Problem to work on
Please reproduce the entries exactly as they appear below, but not the pictures.

Start of Data under study

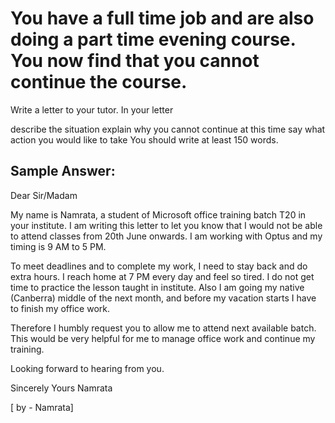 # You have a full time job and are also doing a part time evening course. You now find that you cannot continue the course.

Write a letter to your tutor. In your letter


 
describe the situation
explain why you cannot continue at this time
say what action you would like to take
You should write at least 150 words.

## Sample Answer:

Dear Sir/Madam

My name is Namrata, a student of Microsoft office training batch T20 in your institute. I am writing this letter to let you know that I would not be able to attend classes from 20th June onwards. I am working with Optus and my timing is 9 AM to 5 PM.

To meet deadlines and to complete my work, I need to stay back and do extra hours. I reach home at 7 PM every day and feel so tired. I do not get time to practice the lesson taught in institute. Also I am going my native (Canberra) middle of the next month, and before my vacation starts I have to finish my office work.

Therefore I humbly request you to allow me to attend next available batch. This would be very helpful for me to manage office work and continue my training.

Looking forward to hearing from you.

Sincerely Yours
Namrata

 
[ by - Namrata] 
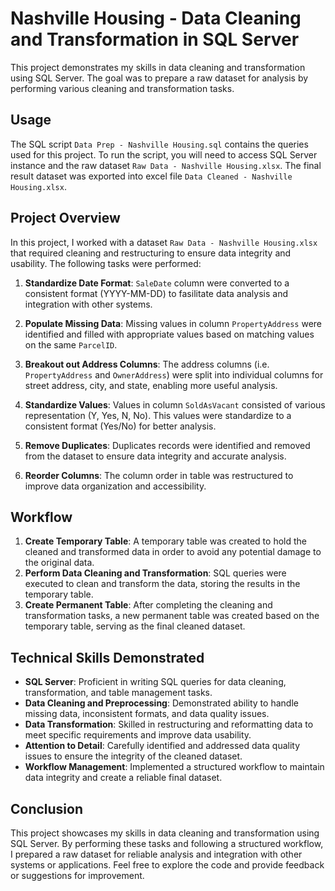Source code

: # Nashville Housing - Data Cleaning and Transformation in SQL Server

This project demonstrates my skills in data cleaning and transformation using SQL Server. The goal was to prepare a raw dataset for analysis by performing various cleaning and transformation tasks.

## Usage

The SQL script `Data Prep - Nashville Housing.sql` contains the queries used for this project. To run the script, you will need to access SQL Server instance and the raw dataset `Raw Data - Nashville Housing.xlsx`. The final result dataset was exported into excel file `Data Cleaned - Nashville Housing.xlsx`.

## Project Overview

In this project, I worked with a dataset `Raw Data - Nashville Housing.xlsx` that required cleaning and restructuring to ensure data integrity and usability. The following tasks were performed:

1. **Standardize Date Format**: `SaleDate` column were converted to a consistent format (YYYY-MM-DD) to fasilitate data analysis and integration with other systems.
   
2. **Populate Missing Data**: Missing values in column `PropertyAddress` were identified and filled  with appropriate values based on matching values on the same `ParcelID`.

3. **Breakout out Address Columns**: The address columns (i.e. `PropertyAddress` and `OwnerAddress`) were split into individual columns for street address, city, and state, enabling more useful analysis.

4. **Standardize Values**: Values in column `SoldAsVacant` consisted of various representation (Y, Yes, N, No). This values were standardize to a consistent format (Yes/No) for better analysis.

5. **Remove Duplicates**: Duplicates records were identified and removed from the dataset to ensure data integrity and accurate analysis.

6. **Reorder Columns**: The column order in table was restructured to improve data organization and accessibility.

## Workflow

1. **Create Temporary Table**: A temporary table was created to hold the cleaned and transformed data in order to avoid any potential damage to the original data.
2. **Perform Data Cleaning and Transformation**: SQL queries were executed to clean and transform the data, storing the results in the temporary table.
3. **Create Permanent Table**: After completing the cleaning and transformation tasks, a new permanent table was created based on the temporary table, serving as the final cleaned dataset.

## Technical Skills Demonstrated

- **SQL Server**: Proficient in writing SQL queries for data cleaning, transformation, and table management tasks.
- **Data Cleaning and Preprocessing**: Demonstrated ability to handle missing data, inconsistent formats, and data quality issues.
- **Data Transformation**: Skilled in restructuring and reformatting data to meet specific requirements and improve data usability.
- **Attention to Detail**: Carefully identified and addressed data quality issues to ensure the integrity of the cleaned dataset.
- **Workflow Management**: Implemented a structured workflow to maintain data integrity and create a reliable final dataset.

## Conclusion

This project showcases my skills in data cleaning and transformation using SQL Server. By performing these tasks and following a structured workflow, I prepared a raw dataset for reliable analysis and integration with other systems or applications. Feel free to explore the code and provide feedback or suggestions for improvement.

End of Data under study

Solution to this exercise
 # You have a full time job and are also doing a part time evening course. You now find that you cannot continue the course.

Write a letter to your tutor. In your letter


 
describe the situation
explain why you cannot continue at this time
say what action you would like to take
You should write at least 150 words.

## Sample Answer:

Dear Sir/Madam

My name is Namrata, a student of Microsoft office training batch T20 in your institute. I am writing this letter to let you know that I would not be able to attend classes from 20th June onwards. I am working with Optus and my timing is 9 AM to 5 PM.

To meet deadlines and to complete my work, I need to stay back and do extra hours. I reach home at 7 PM every day and feel so tired. I do not get time to practice the lesson taught in institute. Also I am going my native (Canberra) middle of the next month, and before my vacation starts I have to finish my office work.

Therefore I humbly request you to allow me to attend next available batch. This would be very helpful for me to manage office work and continue my training.

Looking forward to hearing from you.

Sincerely Yours
Namrata

 
[ by - Namrata] 
Source code

: # Nashville Housing - Data Cleaning and Transformation in SQL Server

This project demonstrates my skills in data cleaning and transformation using SQL Server. The goal was to prepare a raw dataset for analysis by performing various cleaning and transformation tasks.

## Usage

The SQL script `Data Prep - Nashville Housing.sql` contains the queries used for this project. To run the script, you will need to access SQL Server instance and the raw dataset `Raw Data - Nashville Housing.xlsx`. The final result dataset was exported into excel file `Data Cleaned - Nashville Housing.xlsx`.

## Project Overview

In this project, I worked with a dataset `Raw Data - Nashville Housing.xlsx` that required cleaning and restructuring to ensure data integrity and usability. The following tasks were performed:

1. **Standardize Date Format**: `SaleDate` column were converted to a consistent format (YYYY-MM-DD) to fasilitate data analysis and integration with other systems.
   
2. **Populate Missing Data**: Missing values in column `PropertyAddress` were identified and filled  with appropriate values based on matching values on the same `ParcelID`.

3. **Breakout out Address Columns**: The address columns (i.e. `PropertyAddress` and `OwnerAddress`) were split into individual columns for street address, city, and state, enabling more useful analysis.

4. **Standardize Values**: Values in column `SoldAsVacant` consisted of various representation (Y, Yes, N, No). This values were standardize to a consistent format (Yes/No) for better analysis.

5. **Remove Duplicates**: Duplicates records were identified and removed from the dataset to ensure data integrity and accurate analysis.

6. **Reorder Columns**: The column order in table was restructured to improve data organization and accessibility.

## Workflow

1. **Create Temporary Table**: A temporary table was created to hold the cleaned and transformed data in order to avoid any potential damage to the original data.
2. **Perform Data Cleaning and Transformation**: SQL queries were executed to clean and transform the data, storing the results in the temporary table.
3. **Create Permanent Table**: After completing the cleaning and transformation tasks, a new permanent table was created based on the temporary table, serving as the final cleaned dataset.

## Technical Skills Demonstrated

- **SQL Server**: Proficient in writing SQL queries for data cleaning, transformation, and table management tasks.
- **Data Cleaning and Preprocessing**: Demonstrated ability to handle missing data, inconsistent formats, and data quality issues.
- **Data Transformation**: Skilled in restructuring and reformatting data to meet specific requirements and improve data usability.
- **Attention to Detail**: Carefully identified and addressed data quality issues to ensure the integrity of the cleaned dataset.
- **Workflow Management**: Implemented a structured workflow to maintain data integrity and create a reliable final dataset.

## Conclusion

This project showcases my skills in data cleaning and transformation using SQL Server. By performing these tasks and following a structured workflow, I prepared a raw dataset for reliable analysis and integration with other systems or applications. Feel free to explore the code and provide feedback or suggestions for improvement.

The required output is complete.